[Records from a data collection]
▬▬▬

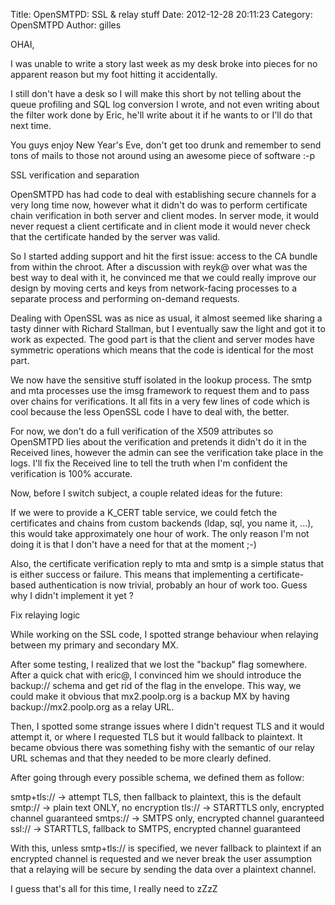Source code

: Title: OpenSMTPD: SSL & relay stuff
Date: 2012-12-28 20:11:23
Category: OpenSMTPD
Author: gilles

OHAI,

I was unable to write a story last week as my desk broke into pieces for no apparent reason but my foot hitting it accidentally.

I still don't have a desk so I will make this short by not telling about the queue profiling and SQL log conversion I wrote, and not even writing about the filter work done by Eric, he'll write about it if he wants to or I'll do that next time.

You guys enjoy New Year's Eve, don't get too drunk and remember to send tons of mails to those not around using an awesome piece of software :-p

SSL verification and separation

OpenSMTPD has had code to deal with establishing secure channels for a very long time now, however what it didn't do was to perform certificate chain verification in both server and client modes. In server mode, it would never request a client certificate and in client mode it would never check that the certificate handed by the server was valid.

So I started adding support and hit the first issue: access to the CA bundle from within the chroot. After a discussion with reyk@ over what was the best way to deal with it, he convinced me that we could really improve our design by moving certs and keys from network-facing processes to a separate process and performing on-demand requests.

Dealing with OpenSSL was as nice as usual, it almost seemed like sharing a tasty dinner with Richard Stallman, but I eventually saw the light and got it to work as expected. The good part is that the client and server modes have symmetric operations which means that the code is identical for the most part.

We now have the sensitive stuff isolated in the lookup process. The smtp and mta processes use the imsg framework to request them and to pass over chains for verifications. It all fits in a very few lines of code which is cool because the less OpenSSL code I have to deal with, the better.

For now, we don't do a full verification of the X509 attributes so OpenSMTPD lies about the verification and pretends it didn't do it in the Received lines, however the admin can see the verification take place in the logs. I'll fix the Received line to tell the truth when I'm confident the verification is 100% accurate.

Now, before I switch subject, a couple related ideas for the future:

If we were to provide a K_CERT table service, we could fetch the certificates and chains from custom backends (ldap, sql, you name it, ...), this would take approximately one hour of work. The only reason I'm not doing it is that I don't have a need for that at the moment ;-)

Also, the certificate verification reply to mta and smtp is a simple status that is either success or failure. This means that implementing a certificate-based authentication is now trivial, probably an hour of work too. Guess why I didn't implement it yet ?

Fix relaying logic

While working on the SSL code, I spotted strange behaviour when relaying between my primary and secondary MX.

After some testing, I realized that we lost the "backup" flag somewhere. After a quick chat with eric@, I convinced him we should introduce the backup:// schema and get rid of the flag in the envelope. This way, we could make it obvious that mx2.poolp.org is a backup MX by having backup://mx2.poolp.org as a relay URL.

Then, I spotted some strange issues where I didn't request TLS and it would attempt it, or where I requested TLS but it would fallback to plaintext. It became obvious there was something fishy with the semantic of our relay URL schemas and that they needed to be more clearly defined.

After going through every possible schema, we defined them as follow:

smtp+tls:// -> attempt TLS, then fallback to plaintext, this is the default smtp:// -> plain text ONLY, no encryption tls:// -> STARTTLS only, encrypted channel guaranteed smtps:// -> SMTPS only, encrypted channel guaranteed ssl:// -> STARTTLS, fallback to SMTPS, encrypted channel guaranteed

With this, unless smtp+tls:// is specified, we never fallback to plaintext if an encrypted channel is requested and we never break the user assumption that a relaying will be secure by sending the data over a plaintext channel.

I guess that's all for this time, I really need to zZzZ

▬▬▬

What this task involves.
A faithful copy of the data above is wanted, with every image left out.

Task output.
Source code

: Title: OpenSMTPD: SSL & relay stuff
Date: 2012-12-28 20:11:23
Category: OpenSMTPD
Author: gilles

OHAI,

I was unable to write a story last week as my desk broke into pieces for no apparent reason but my foot hitting it accidentally.

I still don't have a desk so I will make this short by not telling about the queue profiling and SQL log conversion I wrote, and not even writing about the filter work done by Eric, he'll write about it if he wants to or I'll do that next time.

You guys enjoy New Year's Eve, don't get too drunk and remember to send tons of mails to those not around using an awesome piece of software :-p

SSL verification and separation

OpenSMTPD has had code to deal with establishing secure channels for a very long time now, however what it didn't do was to perform certificate chain verification in both server and client modes. In server mode, it would never request a client certificate and in client mode it would never check that the certificate handed by the server was valid.

So I started adding support and hit the first issue: access to the CA bundle from within the chroot. After a discussion with reyk@ over what was the best way to deal with it, he convinced me that we could really improve our design by moving certs and keys from network-facing processes to a separate process and performing on-demand requests.

Dealing with OpenSSL was as nice as usual, it almost seemed like sharing a tasty dinner with Richard Stallman, but I eventually saw the light and got it to work as expected. The good part is that the client and server modes have symmetric operations which means that the code is identical for the most part.

We now have the sensitive stuff isolated in the lookup process. The smtp and mta processes use the imsg framework to request them and to pass over chains for verifications. It all fits in a very few lines of code which is cool because the less OpenSSL code I have to deal with, the better.

For now, we don't do a full verification of the X509 attributes so OpenSMTPD lies about the verification and pretends it didn't do it in the Received lines, however the admin can see the verification take place in the logs. I'll fix the Received line to tell the truth when I'm confident the verification is 100% accurate.

Now, before I switch subject, a couple related ideas for the future:

If we were to provide a K_CERT table service, we could fetch the certificates and chains from custom backends (ldap, sql, you name it, ...), this would take approximately one hour of work. The only reason I'm not doing it is that I don't have a need for that at the moment ;-)

Also, the certificate verification reply to mta and smtp is a simple status that is either success or failure. This means that implementing a certificate-based authentication is now trivial, probably an hour of work too. Guess why I didn't implement it yet ?

Fix relaying logic

While working on the SSL code, I spotted strange behaviour when relaying between my primary and secondary MX.

After some testing, I realized that we lost the "backup" flag somewhere. After a quick chat with eric@, I convinced him we should introduce the backup:// schema and get rid of the flag in the envelope. This way, we could make it obvious that mx2.poolp.org is a backup MX by having backup://mx2.poolp.org as a relay URL.

Then, I spotted some strange issues where I didn't request TLS and it would attempt it, or where I requested TLS but it would fallback to plaintext. It became obvious there was something fishy with the semantic of our relay URL schemas and that they needed to be more clearly defined.

After going through every possible schema, we defined them as follow:

smtp+tls:// -> attempt TLS, then fallback to plaintext, this is the default smtp:// -> plain text ONLY, no encryption tls:// -> STARTTLS only, encrypted channel guaranteed smtps:// -> SMTPS only, encrypted channel guaranteed ssl:// -> STARTTLS, fallback to SMTPS, encrypted channel guaranteed

With this, unless smtp+tls:// is specified, we never fallback to plaintext if an encrypted channel is requested and we never break the user assumption that a relaying will be secure by sending the data over a plaintext channel.

I guess that's all for this time, I really need to zZzZ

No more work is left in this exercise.